Pinned bilayer Wigner crystals with pseudospin magnetism

Abstract

We study a model of pinned bilayer Wigner crystals (WC) and focus on the effects of interlayer coherence (IC) on pinning. We consider both a pseudospin ferromagnetic WC (FMWC) with IC and a pseudospin antiferromagnetic WC (AFMWC) without IC. Our central finding is that a FMWC can be pinned more strongly due to the presence of IC. One specific mechanism is through the disorder induced interlayer tunneling, which effectively manifests as an extra pinning in a FMWC. We also construct a general ``effective disorder'' model and effective pinning Hamiltonian for the case of FMWC and AFMWC respectively.
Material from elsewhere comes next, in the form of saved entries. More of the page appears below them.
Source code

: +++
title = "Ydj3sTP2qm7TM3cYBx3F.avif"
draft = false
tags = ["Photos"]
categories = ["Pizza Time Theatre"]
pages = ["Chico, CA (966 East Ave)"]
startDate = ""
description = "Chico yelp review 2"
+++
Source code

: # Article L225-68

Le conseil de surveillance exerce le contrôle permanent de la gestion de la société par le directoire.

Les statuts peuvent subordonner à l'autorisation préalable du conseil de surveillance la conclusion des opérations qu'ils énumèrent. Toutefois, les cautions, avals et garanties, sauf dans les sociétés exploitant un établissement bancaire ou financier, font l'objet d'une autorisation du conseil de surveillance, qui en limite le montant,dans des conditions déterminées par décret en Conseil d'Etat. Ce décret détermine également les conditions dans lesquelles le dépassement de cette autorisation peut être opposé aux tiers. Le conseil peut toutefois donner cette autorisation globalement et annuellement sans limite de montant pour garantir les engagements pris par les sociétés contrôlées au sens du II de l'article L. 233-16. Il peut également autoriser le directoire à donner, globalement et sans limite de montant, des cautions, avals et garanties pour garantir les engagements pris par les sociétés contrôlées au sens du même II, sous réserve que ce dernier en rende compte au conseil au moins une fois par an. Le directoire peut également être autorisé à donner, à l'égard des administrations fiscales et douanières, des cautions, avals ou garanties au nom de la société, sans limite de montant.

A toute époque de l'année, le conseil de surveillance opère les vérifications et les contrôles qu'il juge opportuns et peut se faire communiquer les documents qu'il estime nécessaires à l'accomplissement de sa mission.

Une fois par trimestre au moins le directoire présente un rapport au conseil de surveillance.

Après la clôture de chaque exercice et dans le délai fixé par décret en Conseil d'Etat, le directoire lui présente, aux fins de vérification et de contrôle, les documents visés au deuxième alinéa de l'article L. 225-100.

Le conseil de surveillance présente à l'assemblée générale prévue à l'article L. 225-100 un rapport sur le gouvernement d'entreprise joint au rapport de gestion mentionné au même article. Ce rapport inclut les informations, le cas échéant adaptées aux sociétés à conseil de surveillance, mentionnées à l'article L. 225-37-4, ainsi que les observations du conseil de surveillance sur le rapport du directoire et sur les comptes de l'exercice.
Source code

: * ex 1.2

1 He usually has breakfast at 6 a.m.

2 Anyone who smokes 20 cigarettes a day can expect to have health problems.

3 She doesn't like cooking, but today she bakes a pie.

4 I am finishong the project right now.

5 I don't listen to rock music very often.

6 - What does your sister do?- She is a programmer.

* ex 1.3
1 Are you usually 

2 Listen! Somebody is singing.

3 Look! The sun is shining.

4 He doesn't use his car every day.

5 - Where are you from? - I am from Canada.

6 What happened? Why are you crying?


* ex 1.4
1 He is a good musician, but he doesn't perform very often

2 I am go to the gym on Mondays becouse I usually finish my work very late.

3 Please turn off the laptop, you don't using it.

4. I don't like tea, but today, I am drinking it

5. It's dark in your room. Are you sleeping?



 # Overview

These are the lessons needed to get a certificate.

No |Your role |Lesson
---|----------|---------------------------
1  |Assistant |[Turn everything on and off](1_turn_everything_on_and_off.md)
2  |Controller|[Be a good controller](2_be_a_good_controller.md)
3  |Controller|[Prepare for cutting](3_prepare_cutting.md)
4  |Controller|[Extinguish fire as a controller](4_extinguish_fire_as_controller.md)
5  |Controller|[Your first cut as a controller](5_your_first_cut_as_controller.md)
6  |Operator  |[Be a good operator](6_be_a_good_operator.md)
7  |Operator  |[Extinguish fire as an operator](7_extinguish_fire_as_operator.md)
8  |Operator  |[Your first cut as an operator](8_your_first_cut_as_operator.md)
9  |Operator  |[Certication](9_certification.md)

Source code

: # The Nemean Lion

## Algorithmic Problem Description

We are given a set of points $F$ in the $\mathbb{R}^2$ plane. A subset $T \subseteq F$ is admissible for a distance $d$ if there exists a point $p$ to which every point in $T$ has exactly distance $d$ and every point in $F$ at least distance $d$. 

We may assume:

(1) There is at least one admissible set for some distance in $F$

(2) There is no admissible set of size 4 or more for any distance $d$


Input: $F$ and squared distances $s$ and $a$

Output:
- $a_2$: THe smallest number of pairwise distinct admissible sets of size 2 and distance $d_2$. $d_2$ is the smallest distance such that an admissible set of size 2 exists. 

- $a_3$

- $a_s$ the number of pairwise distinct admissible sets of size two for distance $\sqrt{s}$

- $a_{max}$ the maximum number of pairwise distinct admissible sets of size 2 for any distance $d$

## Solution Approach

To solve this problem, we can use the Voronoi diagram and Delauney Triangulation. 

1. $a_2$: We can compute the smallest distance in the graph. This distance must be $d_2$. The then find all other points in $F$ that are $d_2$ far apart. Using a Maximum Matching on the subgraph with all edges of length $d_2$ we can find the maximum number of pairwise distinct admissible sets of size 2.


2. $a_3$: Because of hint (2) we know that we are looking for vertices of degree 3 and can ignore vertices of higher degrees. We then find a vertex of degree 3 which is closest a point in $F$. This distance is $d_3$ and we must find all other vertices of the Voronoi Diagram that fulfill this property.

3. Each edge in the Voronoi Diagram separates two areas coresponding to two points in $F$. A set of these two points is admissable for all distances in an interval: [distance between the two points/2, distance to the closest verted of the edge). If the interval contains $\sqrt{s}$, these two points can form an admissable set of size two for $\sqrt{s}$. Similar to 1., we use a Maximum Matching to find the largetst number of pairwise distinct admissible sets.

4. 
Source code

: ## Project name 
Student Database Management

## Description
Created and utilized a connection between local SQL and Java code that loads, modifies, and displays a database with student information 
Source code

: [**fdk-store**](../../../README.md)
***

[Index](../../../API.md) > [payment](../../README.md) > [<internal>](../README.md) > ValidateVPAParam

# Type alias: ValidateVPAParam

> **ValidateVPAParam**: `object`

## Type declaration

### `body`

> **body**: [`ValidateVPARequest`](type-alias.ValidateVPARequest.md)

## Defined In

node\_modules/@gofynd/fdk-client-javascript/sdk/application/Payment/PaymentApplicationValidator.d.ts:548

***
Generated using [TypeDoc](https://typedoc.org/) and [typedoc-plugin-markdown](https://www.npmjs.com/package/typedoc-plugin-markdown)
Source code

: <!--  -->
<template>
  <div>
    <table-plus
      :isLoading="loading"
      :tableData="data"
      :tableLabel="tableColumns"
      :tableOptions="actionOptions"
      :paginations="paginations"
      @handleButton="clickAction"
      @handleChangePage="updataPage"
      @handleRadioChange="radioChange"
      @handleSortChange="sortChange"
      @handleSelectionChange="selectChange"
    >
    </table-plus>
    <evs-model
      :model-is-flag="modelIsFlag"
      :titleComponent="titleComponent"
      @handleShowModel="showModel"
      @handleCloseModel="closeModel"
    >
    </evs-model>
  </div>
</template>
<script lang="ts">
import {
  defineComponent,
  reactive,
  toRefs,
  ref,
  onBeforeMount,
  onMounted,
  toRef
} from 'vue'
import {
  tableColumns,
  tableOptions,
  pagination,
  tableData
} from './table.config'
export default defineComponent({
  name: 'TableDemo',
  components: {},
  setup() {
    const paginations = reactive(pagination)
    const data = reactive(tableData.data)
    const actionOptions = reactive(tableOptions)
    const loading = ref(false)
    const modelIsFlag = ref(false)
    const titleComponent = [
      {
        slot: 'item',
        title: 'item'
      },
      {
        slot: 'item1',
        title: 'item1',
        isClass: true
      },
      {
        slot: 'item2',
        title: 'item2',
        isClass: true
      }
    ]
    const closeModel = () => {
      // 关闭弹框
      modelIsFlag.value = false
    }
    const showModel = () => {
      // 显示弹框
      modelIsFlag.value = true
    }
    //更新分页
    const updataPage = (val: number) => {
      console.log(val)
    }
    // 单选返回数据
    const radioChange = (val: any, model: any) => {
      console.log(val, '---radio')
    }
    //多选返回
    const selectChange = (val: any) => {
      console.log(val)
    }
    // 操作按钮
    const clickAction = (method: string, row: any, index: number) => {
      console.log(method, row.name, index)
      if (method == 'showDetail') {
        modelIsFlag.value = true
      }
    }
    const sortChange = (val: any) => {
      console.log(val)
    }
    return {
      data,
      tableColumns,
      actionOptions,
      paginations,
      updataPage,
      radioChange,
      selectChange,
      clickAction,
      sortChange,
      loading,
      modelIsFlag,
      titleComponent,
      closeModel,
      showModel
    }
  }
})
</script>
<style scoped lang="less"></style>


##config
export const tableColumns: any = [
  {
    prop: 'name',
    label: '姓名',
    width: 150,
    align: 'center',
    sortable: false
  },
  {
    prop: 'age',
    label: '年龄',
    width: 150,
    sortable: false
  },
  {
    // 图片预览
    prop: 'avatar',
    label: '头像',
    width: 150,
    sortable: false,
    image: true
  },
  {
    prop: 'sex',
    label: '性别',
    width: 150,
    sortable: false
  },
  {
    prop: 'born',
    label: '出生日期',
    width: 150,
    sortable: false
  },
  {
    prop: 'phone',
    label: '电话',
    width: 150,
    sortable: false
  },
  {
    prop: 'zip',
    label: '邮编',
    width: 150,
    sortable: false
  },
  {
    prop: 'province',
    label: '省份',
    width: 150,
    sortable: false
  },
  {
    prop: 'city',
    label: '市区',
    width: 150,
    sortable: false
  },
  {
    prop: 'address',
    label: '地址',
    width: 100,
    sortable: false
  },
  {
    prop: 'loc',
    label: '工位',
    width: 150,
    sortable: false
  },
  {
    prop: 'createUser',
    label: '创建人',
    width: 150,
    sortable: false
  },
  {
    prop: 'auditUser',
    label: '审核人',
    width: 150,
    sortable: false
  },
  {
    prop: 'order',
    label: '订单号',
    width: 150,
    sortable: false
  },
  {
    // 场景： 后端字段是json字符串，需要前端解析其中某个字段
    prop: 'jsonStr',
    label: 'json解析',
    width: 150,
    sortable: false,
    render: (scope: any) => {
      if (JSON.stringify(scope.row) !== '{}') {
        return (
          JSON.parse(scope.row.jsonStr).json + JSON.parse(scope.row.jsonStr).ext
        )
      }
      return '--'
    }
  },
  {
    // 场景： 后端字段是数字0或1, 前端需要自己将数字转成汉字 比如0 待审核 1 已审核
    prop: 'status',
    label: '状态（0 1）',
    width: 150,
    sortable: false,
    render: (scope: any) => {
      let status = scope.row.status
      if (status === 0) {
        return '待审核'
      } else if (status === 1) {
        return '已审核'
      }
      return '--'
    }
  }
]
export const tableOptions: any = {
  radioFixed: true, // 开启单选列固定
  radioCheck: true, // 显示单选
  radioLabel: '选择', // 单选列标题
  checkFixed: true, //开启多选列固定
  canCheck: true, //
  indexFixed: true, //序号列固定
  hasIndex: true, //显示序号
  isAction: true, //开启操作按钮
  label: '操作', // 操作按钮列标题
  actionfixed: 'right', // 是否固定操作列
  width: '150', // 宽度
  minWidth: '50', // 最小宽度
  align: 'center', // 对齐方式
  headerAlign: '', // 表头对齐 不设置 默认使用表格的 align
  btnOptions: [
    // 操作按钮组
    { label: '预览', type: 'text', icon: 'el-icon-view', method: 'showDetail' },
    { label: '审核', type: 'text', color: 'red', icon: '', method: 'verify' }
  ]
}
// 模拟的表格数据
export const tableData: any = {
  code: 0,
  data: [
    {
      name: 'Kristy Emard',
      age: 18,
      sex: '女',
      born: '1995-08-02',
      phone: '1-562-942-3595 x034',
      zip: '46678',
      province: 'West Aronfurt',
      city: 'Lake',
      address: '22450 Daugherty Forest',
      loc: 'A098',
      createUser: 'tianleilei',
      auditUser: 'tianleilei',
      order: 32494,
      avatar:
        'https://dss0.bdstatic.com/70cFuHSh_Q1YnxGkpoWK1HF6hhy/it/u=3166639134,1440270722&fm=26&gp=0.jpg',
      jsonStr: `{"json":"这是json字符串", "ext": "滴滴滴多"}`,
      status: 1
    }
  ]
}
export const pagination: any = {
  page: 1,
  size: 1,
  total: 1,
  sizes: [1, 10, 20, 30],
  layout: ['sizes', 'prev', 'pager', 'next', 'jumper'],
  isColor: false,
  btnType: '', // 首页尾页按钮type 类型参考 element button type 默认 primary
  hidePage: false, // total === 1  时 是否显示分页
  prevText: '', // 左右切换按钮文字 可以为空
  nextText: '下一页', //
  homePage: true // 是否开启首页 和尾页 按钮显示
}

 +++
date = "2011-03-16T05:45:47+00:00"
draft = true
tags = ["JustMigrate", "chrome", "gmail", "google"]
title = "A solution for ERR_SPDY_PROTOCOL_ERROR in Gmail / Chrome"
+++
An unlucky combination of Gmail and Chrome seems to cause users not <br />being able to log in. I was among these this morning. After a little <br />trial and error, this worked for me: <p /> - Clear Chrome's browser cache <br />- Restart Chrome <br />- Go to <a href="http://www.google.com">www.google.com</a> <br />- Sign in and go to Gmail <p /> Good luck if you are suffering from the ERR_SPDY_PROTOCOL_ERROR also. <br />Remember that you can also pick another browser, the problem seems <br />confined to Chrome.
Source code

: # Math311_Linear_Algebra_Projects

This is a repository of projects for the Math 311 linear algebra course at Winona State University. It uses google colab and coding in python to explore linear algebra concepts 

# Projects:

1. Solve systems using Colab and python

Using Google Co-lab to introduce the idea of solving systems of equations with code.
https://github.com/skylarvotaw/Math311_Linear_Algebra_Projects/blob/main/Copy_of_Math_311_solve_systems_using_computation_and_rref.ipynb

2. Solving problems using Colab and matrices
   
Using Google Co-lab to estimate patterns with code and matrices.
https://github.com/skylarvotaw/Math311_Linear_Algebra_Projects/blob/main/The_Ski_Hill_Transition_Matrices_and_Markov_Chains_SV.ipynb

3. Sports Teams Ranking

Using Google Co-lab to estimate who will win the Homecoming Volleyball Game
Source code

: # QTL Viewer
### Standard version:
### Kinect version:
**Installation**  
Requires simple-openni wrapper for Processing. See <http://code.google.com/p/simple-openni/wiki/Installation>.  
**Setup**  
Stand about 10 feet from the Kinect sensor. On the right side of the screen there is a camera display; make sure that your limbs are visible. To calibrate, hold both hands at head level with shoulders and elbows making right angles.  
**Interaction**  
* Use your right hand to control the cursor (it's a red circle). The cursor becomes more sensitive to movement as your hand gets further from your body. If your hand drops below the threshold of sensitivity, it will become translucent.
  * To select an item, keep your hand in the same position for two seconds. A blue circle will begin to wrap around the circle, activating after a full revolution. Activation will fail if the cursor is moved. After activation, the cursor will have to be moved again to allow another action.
Under this framework, pinning in the presence of IC involves interlayer spatial correlation of disorder in addition to intralayer correlation, leading to enhanced pinning in the FMWC. The pinning mode frequency $({\ensuremath{\omega}}_{\mathrm{pk}})$ of a FMWC is found to decrease with the effective layer separation, whereas for an AFMWC the opposite behavior is expected. An abrupt drop of ${\ensuremath{\omega}}_{\mathrm{pk}}$ is predicted at a transition from a FMWC to AFMWC. Possible effects of in-plane magnetic fields and finite temperatures are addressed. Finally we discuss some other possible ramifications of the FMWC as an electronic supersolid-like phase.